*** Exercise inputs Section Begins ***

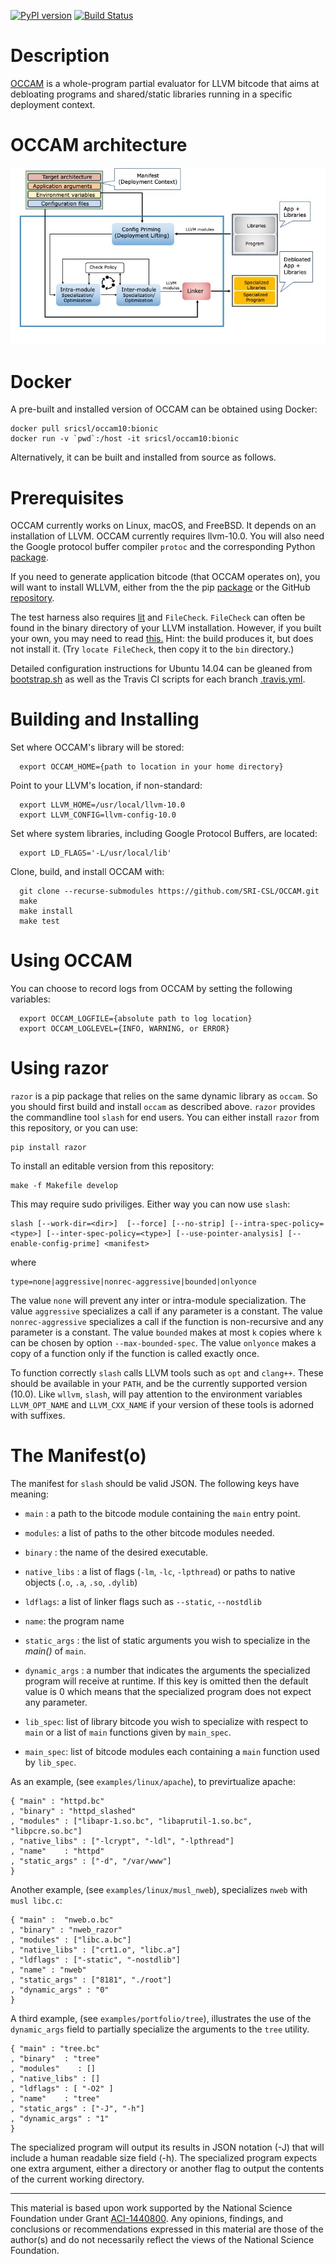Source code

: [![PyPI version](https://badge.fury.io/py/razor.svg)](https://badge.fury.io/py/razor)
[![Build Status](https://travis-ci.org/SRI-CSL/OCCAM.svg?branch=llvm10)](https://travis-ci.org/SRI-CSL/OCCAM)

Description
============

[OCCAM](https://github.com/SRI-CSL/OCCAM) is a whole-program partial evaluator for LLVM bitcode that aims at debloating programs and shared/static libraries running in a specific deployment context.

OCCAM architecture
==================

![OCCAM architecture](https://github.com/SRI-CSL/OCCAM/blob/llvm10/OCCAM-arch.jpg?raw=true "OCCAM architecture")

Docker
======

A pre-built and installed version of OCCAM can be obtained using Docker:

```shell
docker pull sricsl/occam10:bionic
docker run -v `pwd`:/host -it sricsl/occam10:bionic
```
Alternatively, it can be built and installed from source as follows.

Prerequisites
============

OCCAM currently works on Linux, macOS, and FreeBSD.  It depends on an installation of LLVM. OCCAM currently requires llvm-10.0. You will also need the Google protocol buffer compiler `protoc` and the corresponding Python [package](https://pypi.python.org/pypi/protobuf/).

If you need to generate application bitcode (that OCCAM operates on), you will want to install WLLVM, either from the the pip [package](https://pypi.python.org/pypi/wllvm/) or the GitHub [repository](https://github.com/SRI-CSL/whole-program-llvm.git).

The test harness also requires [lit](https://pypi.python.org/pypi/lit/) and `FileCheck`. `FileCheck` can often be found in the binary directory of your LLVM installation. However, if you built your own, you may need to read [this.](https://bugs.llvm.org//show_bug.cgi?id=25675) Hint: the build produces it, but does not install it. (Try `locate FileCheck`, then copy it to the `bin` directory.)

Detailed configuration instructions for Ubuntu 14.04 can be gleaned from [bootstrap.sh](https://github.com/SRI-CSL/OCCAM/blob/master/vagrants/14.04/basic/bootstrap.sh) as well as the Travis CI scripts for each branch [.travis.yml](https://github.com/SRI-CSL/OCCAM/blob/master/.travis.yml).

Building and Installing
=======================

Set where OCCAM's library will be stored:
```
  export OCCAM_HOME={path to location in your home directory}
```

Point to your LLVM's location, if non-standard:
```
  export LLVM_HOME=/usr/local/llvm-10.0
  export LLVM_CONFIG=llvm-config-10.0
```

Set where system libraries, including Google Protocol Buffers, are located:
```
  export LD_FLAGS='-L/usr/local/lib'
```

Clone, build, and install OCCAM with:

```
  git clone --recurse-submodules https://github.com/SRI-CSL/OCCAM.git
  make
  make install
  make test
```

Using OCCAM
===========

You can choose to record logs from OCCAM by setting the following variables:

```
  export OCCAM_LOGFILE={absolute path to log location}
  export OCCAM_LOGLEVEL={INFO, WARNING, or ERROR}
```

Using razor
===========

`razor` is a pip package that relies on the same dynamic library as `occam`. So you should first build and install `occam` as described above. `razor`  provides the commandline tool `slash` for end users. You can either install `razor` from this repository, or you can use:
```
pip install razor
```

To install an editable version from this repository:

```
make -f Makefile develop
```

This may require sudo priviliges. Either way you can now use `slash`:

```
slash [--work-dir=<dir>]  [--force] [--no-strip] [--intra-spec-policy=<type>] [--inter-spec-policy=<type>] [--use-pointer-analysis] [--enable-config-prime] <manifest>
```

where 

```
type=none|aggressive|nonrec-aggressive|bounded|onlyonce
```

The value `none` will prevent any inter or intra-module specialization. The value `aggressive` specializes a call if any parameter is a constant. The value `nonrec-aggressive` specializes a call if the function is non-recursive and any parameter is a constant. The value `bounded` makes at most `k` copies where `k` can be chosen by option `--max-bounded-spec`. The value `onlyonce` makes a copy of a function only if the function is called exactly once.

To function correctly `slash` calls LLVM tools such as `opt` and `clang++`. These should be available in your `PATH`, and be the currently supported version (10.0). Like `wllvm`, `slash`, will pay attention to the environment variables `LLVM_OPT_NAME` and `LLVM_CXX_NAME` if your version of these tools is adorned with suffixes.

The Manifest(o)
===============

The manifest for `slash` should be valid JSON. The following keys have meaning:

+ `main` : a path to the bitcode module containing the `main` entry point.

+ `modules`: a list of paths to the other bitcode modules needed.

+ `binary` : the name of the desired executable.

+ `native_libs` : a list of flags (`-lm`, `-lc`, `-lpthread`) or paths to native objects (`.o`, `.a`, `.so`, `.dylib`)

+ `ldflags`: a list of linker flags such as `--static`, `--nostdlib`

+ `name`: the program name 

+ `static_args` : the list of static arguments you wish to specialize in the _main()_ of `main`.

+ `dynamic_args` : a number that indicates the arguments the specialized program will receive at runtime. If this key is omitted then the default value is 0 which means that the specialized program does not expect any parameter. 

+ `lib_spec`: list of library bitcode you wish to specialize with respect to `main` or a list of `main` functions given by `main_spec`. 

+ `main_spec`:  list of bitcode modules each containing a `main` function used by `lib_spec`. 

As an example, (see `examples/linux/apache`), to previrtualize apache:

```
{ "main" : "httpd.bc"
, "binary" : "httpd_slashed"
, "modules" : ["libapr-1.so.bc", "libaprutil-1.so.bc", "libpcre.so.bc"]
, "native_libs" : ["-lcrypt", "-ldl", "-lpthread"]
, "name"    : "httpd"
, "static_args" : ["-d", "/var/www"]
}
```

Another example, (see `examples/linux/musl_nweb`), specializes `nweb` with `musl libc.c`:
```
{ "main" :  "nweb.o.bc"
, "binary" : "nweb_razor"
, "modules" : ["libc.a.bc"]
, "native_libs" : ["crt1.o", "libc.a"]
, "ldflags" : ["-static", "-nostdlib"]
, "name" : "nweb"
, "static_args" : ["8181", "./root"]
, "dynamic_args" : "0"
}
```

A third example, (see `examples/portfolio/tree`),  illustrates the use of the `dynamic_args` field to partially specialize the arguments to the `tree` utility.
```
{ "main" : "tree.bc"
, "binary"  : "tree"
, "modules"    : []
, "native_libs" : []
, "ldflags" : [ "-O2" ]
, "name"    : "tree"
, "static_args" : ["-J", "-h"]
, "dynamic_args" : "1"
}
```

The specialized program will output its results in JSON notation (-J) that will include a human readable size field (-h). The specialized program expects one extra argument, either a directory or another flag to output the contents of the current working directory.

---

This material is based upon work supported by the National Science Foundation under Grant [ACI-1440800](http://www.nsf.gov/awardsearch/showAward?AWD_ID=1440800). Any opinions, findings, and conclusions or recommendations expressed in this material are those of the author(s) and do not necessarily reflect the views of the National Science Foundation.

*** Exercise inputs Section Ends ***

- **Exercise aim**
Search the material above for lines containing the string "bionic", then pull them out.

- **Answer to this exercise**
docker pull sricsl/occam10:bionic
docker run -v `pwd`:/host -it sricsl/occam10:bionic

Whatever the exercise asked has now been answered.